- **Directions**: Would you print every entry exactly as it appears?

══════════

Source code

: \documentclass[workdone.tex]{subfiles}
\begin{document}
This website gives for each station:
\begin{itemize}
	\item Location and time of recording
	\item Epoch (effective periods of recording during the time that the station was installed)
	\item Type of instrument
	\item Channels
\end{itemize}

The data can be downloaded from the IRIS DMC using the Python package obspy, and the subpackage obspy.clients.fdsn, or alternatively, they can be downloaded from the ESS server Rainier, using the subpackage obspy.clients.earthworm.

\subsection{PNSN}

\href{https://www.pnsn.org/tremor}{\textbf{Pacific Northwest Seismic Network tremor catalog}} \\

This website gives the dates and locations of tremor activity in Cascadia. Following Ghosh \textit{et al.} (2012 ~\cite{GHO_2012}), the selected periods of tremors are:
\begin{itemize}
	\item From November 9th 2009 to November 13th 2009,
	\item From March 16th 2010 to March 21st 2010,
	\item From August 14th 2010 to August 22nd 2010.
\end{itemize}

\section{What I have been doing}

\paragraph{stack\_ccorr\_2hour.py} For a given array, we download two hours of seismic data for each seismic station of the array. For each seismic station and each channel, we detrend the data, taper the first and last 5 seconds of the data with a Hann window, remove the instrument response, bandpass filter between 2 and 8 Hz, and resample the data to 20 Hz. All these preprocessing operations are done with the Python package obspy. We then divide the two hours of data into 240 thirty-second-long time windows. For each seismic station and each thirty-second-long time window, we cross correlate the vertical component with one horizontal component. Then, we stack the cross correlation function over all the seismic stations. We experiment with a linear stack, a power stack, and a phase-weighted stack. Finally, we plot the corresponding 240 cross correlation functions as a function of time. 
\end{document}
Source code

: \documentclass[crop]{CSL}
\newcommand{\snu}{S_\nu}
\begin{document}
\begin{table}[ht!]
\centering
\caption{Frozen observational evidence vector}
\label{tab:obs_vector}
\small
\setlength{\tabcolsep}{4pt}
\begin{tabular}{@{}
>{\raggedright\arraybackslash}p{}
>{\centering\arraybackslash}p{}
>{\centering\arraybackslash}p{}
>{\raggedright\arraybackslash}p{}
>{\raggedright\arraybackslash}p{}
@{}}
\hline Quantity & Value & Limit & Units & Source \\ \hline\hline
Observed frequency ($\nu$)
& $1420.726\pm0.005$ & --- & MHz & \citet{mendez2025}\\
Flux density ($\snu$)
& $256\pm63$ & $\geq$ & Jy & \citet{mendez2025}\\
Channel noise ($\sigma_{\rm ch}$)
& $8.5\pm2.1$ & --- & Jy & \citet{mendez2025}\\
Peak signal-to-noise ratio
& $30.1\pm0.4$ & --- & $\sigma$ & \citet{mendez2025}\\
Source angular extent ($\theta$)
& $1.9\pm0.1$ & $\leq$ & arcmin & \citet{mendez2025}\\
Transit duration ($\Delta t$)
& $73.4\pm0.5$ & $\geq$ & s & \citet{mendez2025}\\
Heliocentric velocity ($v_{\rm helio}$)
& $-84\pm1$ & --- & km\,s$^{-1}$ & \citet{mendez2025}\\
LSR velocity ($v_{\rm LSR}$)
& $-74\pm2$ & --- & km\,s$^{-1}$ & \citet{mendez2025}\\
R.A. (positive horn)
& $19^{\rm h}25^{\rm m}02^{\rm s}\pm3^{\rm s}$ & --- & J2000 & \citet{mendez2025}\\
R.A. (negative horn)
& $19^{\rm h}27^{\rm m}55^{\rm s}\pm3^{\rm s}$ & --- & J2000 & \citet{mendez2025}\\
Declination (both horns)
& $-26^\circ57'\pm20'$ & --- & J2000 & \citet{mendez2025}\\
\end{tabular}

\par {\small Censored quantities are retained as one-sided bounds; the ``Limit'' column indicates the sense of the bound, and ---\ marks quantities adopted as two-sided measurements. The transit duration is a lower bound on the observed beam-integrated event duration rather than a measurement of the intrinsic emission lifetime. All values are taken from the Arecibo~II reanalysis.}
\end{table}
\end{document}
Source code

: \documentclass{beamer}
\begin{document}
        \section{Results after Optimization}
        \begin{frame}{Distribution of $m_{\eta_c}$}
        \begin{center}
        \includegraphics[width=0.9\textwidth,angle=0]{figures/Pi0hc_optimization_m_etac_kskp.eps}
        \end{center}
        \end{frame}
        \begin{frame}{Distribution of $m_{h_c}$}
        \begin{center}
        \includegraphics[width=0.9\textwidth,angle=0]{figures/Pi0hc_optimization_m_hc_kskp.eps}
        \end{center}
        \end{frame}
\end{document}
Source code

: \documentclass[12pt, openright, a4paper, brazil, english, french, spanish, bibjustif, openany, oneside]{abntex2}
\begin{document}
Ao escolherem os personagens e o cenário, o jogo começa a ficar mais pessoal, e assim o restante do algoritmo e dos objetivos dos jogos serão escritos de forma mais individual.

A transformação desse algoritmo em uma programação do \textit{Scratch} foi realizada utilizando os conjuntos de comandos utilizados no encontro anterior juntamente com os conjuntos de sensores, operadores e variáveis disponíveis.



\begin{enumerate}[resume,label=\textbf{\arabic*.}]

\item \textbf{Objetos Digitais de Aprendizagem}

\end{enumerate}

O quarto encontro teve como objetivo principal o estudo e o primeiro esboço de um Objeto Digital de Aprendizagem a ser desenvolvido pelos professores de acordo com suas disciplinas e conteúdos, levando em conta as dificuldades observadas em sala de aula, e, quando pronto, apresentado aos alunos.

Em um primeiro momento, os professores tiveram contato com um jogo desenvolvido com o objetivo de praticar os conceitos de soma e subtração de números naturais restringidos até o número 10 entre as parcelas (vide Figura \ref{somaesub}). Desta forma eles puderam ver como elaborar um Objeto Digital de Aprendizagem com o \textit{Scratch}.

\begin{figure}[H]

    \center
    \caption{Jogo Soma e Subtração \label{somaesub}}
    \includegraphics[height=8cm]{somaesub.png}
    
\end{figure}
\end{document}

══════════

- **Result for this exercise**:
Source code

: \documentclass[workdone.tex]{subfiles}
\begin{document}
This website gives for each station:
\begin{itemize}
	\item Location and time of recording
	\item Epoch (effective periods of recording during the time that the station was installed)
	\item Type of instrument
	\item Channels
\end{itemize}

The data can be downloaded from the IRIS DMC using the Python package obspy, and the subpackage obspy.clients.fdsn, or alternatively, they can be downloaded from the ESS server Rainier, using the subpackage obspy.clients.earthworm.

\subsection{PNSN}

\href{https://www.pnsn.org/tremor}{\textbf{Pacific Northwest Seismic Network tremor catalog}} \\

This website gives the dates and locations of tremor activity in Cascadia. Following Ghosh \textit{et al.} (2012 ~\cite{GHO_2012}), the selected periods of tremors are:
\begin{itemize}
	\item From November 9th 2009 to November 13th 2009,
	\item From March 16th 2010 to March 21st 2010,
	\item From August 14th 2010 to August 22nd 2010.
\end{itemize}

\section{What I have been doing}

\paragraph{stack\_ccorr\_2hour.py} For a given array, we download two hours of seismic data for each seismic station of the array. For each seismic station and each channel, we detrend the data, taper the first and last 5 seconds of the data with a Hann window, remove the instrument response, bandpass filter between 2 and 8 Hz, and resample the data to 20 Hz. All these preprocessing operations are done with the Python package obspy. We then divide the two hours of data into 240 thirty-second-long time windows. For each seismic station and each thirty-second-long time window, we cross correlate the vertical component with one horizontal component. Then, we stack the cross correlation function over all the seismic stations. We experiment with a linear stack, a power stack, and a phase-weighted stack. Finally, we plot the corresponding 240 cross correlation functions as a function of time. 
\end{document}
Source code

: \documentclass[crop]{CSL}
\newcommand{\snu}{S_\nu}
\begin{document}
\begin{table}[ht!]
\centering
\caption{Frozen observational evidence vector}
\label{tab:obs_vector}
\small
\setlength{\tabcolsep}{4pt}
\begin{tabular}{@{}
>{\raggedright\arraybackslash}p{}
>{\centering\arraybackslash}p{}
>{\centering\arraybackslash}p{}
>{\raggedright\arraybackslash}p{}
>{\raggedright\arraybackslash}p{}
@{}}
\hline Quantity & Value & Limit & Units & Source \\ \hline\hline
Observed frequency ($\nu$)
& $1420.726\pm0.005$ & --- & MHz & \citet{mendez2025}\\
Flux density ($\snu$)
& $256\pm63$ & $\geq$ & Jy & \citet{mendez2025}\\
Channel noise ($\sigma_{\rm ch}$)
& $8.5\pm2.1$ & --- & Jy & \citet{mendez2025}\\
Peak signal-to-noise ratio
& $30.1\pm0.4$ & --- & $\sigma$ & \citet{mendez2025}\\
Source angular extent ($\theta$)
& $1.9\pm0.1$ & $\leq$ & arcmin & \citet{mendez2025}\\
Transit duration ($\Delta t$)
& $73.4\pm0.5$ & $\geq$ & s & \citet{mendez2025}\\
Heliocentric velocity ($v_{\rm helio}$)
& $-84\pm1$ & --- & km\,s$^{-1}$ & \citet{mendez2025}\\
LSR velocity ($v_{\rm LSR}$)
& $-74\pm2$ & --- & km\,s$^{-1}$ & \citet{mendez2025}\\
R.A. (positive horn)
& $19^{\rm h}25^{\rm m}02^{\rm s}\pm3^{\rm s}$ & --- & J2000 & \citet{mendez2025}\\
R.A. (negative horn)
& $19^{\rm h}27^{\rm m}55^{\rm s}\pm3^{\rm s}$ & --- & J2000 & \citet{mendez2025}\\
Declination (both horns)
& $-26^\circ57'\pm20'$ & --- & J2000 & \citet{mendez2025}\\
\end{tabular}

\par {\small Censored quantities are retained as one-sided bounds; the ``Limit'' column indicates the sense of the bound, and ---\ marks quantities adopted as two-sided measurements. The transit duration is a lower bound on the observed beam-integrated event duration rather than a measurement of the intrinsic emission lifetime. All values are taken from the Arecibo~II reanalysis.}
\end{table}
\end{document}
Source code

: \documentclass{beamer}
\begin{document}
        \section{Results after Optimization}
        \begin{frame}{Distribution of $m_{\eta_c}$}
        \begin{center}
        \includegraphics[width=0.9\textwidth,angle=0]{figures/Pi0hc_optimization_m_etac_kskp.eps}
        \end{center}
        \end{frame}
        \begin{frame}{Distribution of $m_{h_c}$}
        \begin{center}
        \includegraphics[width=0.9\textwidth,angle=0]{figures/Pi0hc_optimization_m_hc_kskp.eps}
        \end{center}
        \end{frame}
\end{document}
Source code

: \documentclass[12pt, openright, a4paper, brazil, english, french, spanish, bibjustif, openany, oneside]{abntex2}
\begin{document}
Ao escolherem os personagens e o cenário, o jogo começa a ficar mais pessoal, e assim o restante do algoritmo e dos objetivos dos jogos serão escritos de forma mais individual.

A transformação desse algoritmo em uma programação do \textit{Scratch} foi realizada utilizando os conjuntos de comandos utilizados no encontro anterior juntamente com os conjuntos de sensores, operadores e variáveis disponíveis.



\begin{enumerate}[resume,label=\textbf{\arabic*.}]

\item \textbf{Objetos Digitais de Aprendizagem}

\end{enumerate}

O quarto encontro teve como objetivo principal o estudo e o primeiro esboço de um Objeto Digital de Aprendizagem a ser desenvolvido pelos professores de acordo com suas disciplinas e conteúdos, levando em conta as dificuldades observadas em sala de aula, e, quando pronto, apresentado aos alunos.

Em um primeiro momento, os professores tiveram contato com um jogo desenvolvido com o objetivo de praticar os conceitos de soma e subtração de números naturais restringidos até o número 10 entre as parcelas (vide Figura \ref{somaesub}). Desta forma eles puderam ver como elaborar um Objeto Digital de Aprendizagem com o \textit{Scratch}.

\begin{figure}[H]

    \center
    \caption{Jogo Soma e Subtração \label{somaesub}}
    \includegraphics[height=8cm]{somaesub.png}
    
\end{figure}
\end{document}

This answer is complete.